Try it: Which of the lines below contain the string "llmInput"? Copy each one.

Document images with source code:
^^^^^^^^

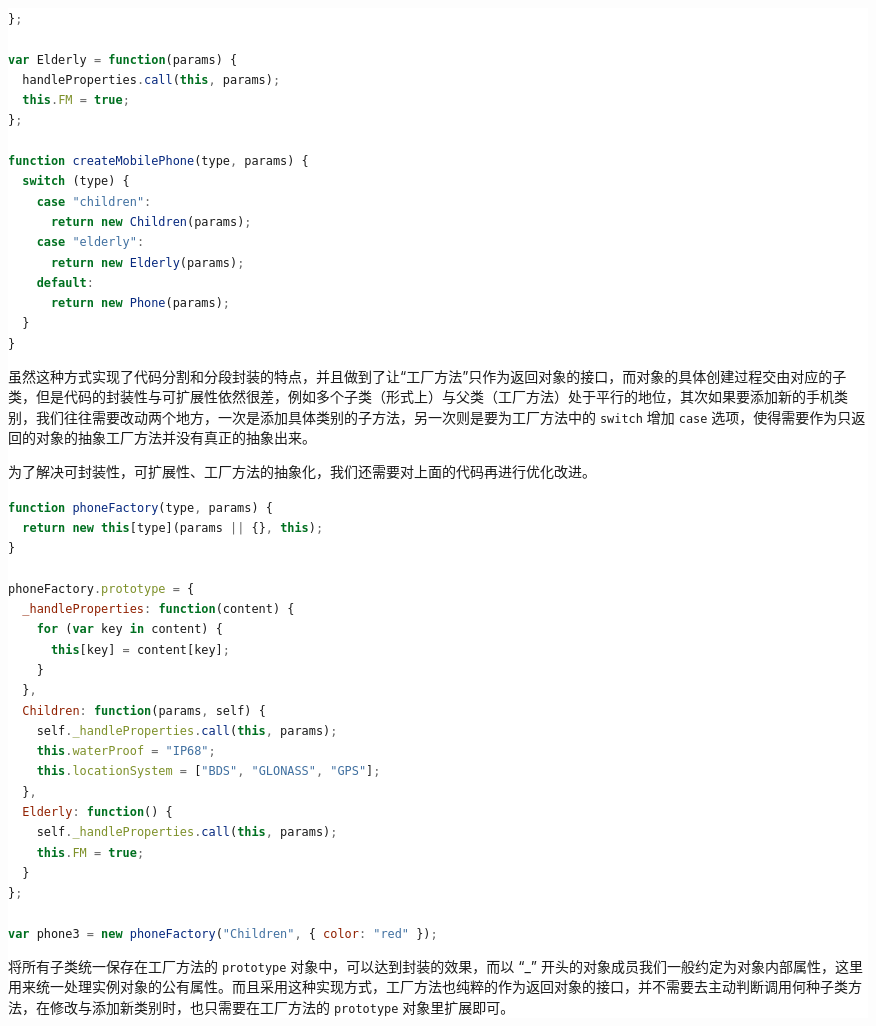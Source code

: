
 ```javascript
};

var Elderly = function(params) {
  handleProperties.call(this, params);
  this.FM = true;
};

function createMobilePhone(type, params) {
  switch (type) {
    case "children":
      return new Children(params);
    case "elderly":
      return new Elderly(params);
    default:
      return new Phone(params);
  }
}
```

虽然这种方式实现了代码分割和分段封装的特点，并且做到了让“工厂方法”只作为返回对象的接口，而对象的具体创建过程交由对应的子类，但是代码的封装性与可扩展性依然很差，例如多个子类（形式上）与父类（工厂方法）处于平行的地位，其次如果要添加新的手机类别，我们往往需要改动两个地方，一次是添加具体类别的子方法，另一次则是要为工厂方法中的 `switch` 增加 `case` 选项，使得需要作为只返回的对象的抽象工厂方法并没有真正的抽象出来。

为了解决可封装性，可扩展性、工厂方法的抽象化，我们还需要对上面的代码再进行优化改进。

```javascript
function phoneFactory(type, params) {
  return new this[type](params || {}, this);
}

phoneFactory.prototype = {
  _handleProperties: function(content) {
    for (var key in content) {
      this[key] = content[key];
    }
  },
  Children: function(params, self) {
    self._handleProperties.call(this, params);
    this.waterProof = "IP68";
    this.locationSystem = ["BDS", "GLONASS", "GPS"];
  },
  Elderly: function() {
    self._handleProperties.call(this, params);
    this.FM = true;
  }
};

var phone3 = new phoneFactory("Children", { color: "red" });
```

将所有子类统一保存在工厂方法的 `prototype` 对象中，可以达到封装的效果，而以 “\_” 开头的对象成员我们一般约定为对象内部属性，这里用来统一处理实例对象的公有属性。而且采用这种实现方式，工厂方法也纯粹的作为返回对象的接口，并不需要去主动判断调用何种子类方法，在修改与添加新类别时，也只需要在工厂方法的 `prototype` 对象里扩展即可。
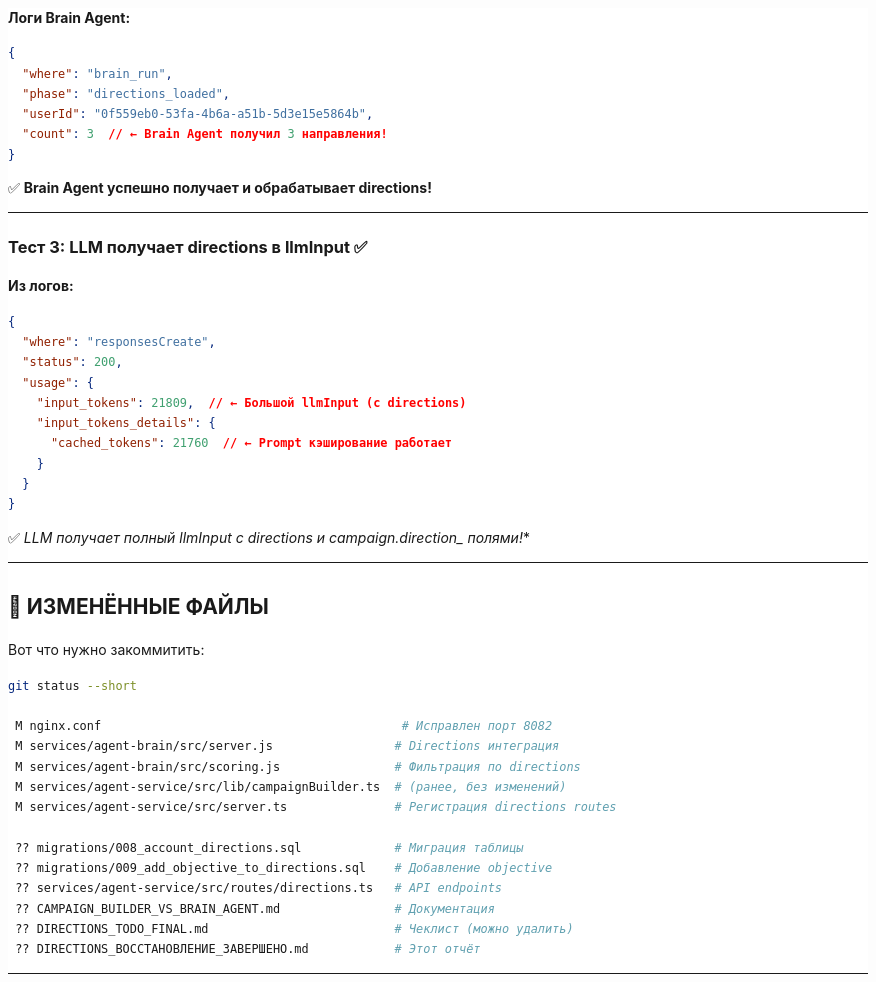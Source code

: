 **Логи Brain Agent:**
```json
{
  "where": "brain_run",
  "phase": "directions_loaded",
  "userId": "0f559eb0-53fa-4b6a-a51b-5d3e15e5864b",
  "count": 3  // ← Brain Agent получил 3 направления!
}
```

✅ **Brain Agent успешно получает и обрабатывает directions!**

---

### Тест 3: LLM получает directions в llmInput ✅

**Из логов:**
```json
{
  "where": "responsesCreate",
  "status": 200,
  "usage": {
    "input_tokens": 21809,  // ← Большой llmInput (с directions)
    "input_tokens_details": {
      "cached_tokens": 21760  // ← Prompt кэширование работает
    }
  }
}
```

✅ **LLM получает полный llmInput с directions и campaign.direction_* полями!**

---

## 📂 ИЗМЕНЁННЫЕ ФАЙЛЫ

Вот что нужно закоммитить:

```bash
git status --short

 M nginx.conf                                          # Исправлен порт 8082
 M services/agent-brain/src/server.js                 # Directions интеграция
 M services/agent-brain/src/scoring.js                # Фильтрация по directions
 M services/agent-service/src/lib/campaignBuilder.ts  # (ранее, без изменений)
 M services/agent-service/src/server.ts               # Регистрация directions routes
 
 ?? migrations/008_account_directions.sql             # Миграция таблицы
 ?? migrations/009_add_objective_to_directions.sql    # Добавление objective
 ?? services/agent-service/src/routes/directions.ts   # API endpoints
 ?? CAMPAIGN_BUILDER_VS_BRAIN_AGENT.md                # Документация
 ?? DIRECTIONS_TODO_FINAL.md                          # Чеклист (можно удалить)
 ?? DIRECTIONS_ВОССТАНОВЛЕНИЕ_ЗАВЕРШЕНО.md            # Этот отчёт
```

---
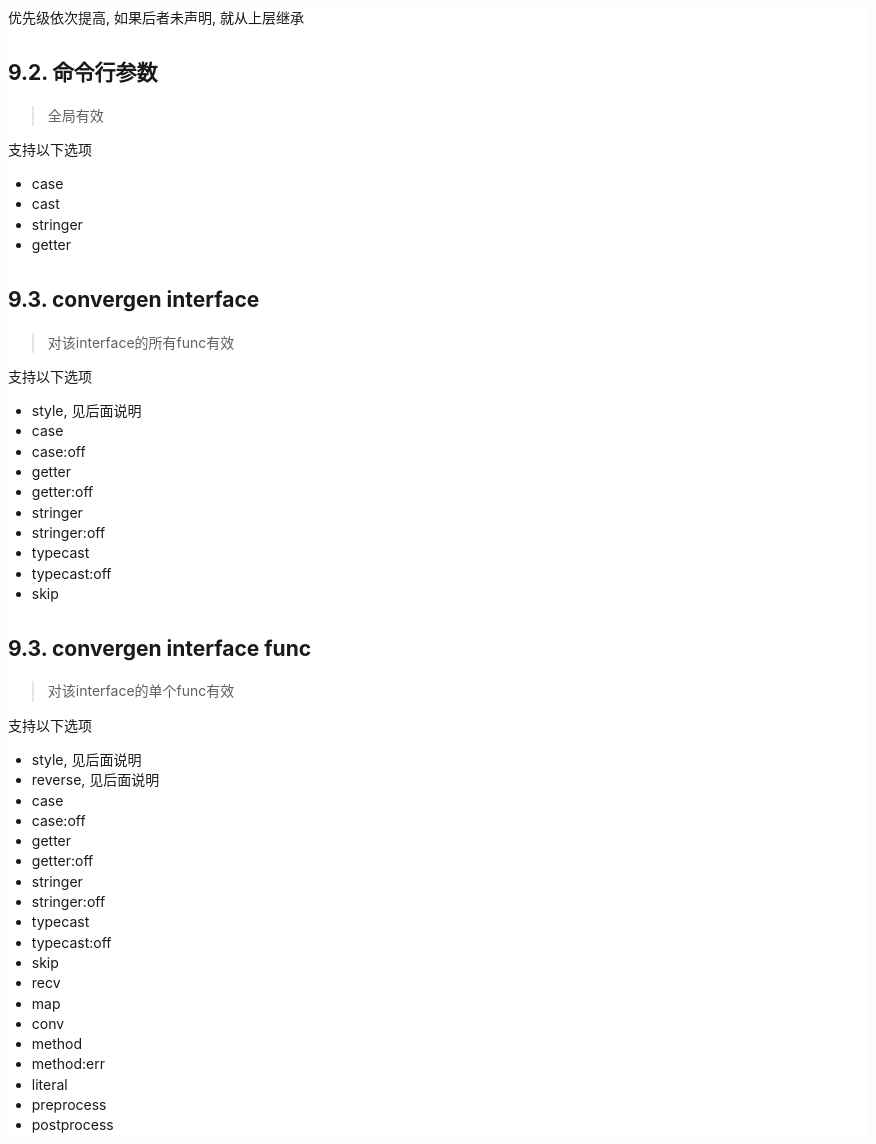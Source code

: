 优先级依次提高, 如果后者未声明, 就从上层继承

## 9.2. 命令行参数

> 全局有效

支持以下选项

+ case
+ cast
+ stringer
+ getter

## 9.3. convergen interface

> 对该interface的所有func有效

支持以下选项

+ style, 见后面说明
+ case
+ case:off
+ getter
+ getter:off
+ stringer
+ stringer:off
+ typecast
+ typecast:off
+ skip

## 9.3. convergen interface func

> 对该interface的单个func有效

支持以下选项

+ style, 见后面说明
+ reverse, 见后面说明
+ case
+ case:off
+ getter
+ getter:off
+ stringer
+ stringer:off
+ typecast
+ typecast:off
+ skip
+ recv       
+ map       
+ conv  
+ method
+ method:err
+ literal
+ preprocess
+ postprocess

^^^^^^^^

Solution to the problem:
### Тест 3: LLM получает directions в llmInput ✅
    "input_tokens": 21809,  // ← Большой llmInput (с directions)
✅ **LLM получает полный llmInput с directions и campaign.direction_* полями!**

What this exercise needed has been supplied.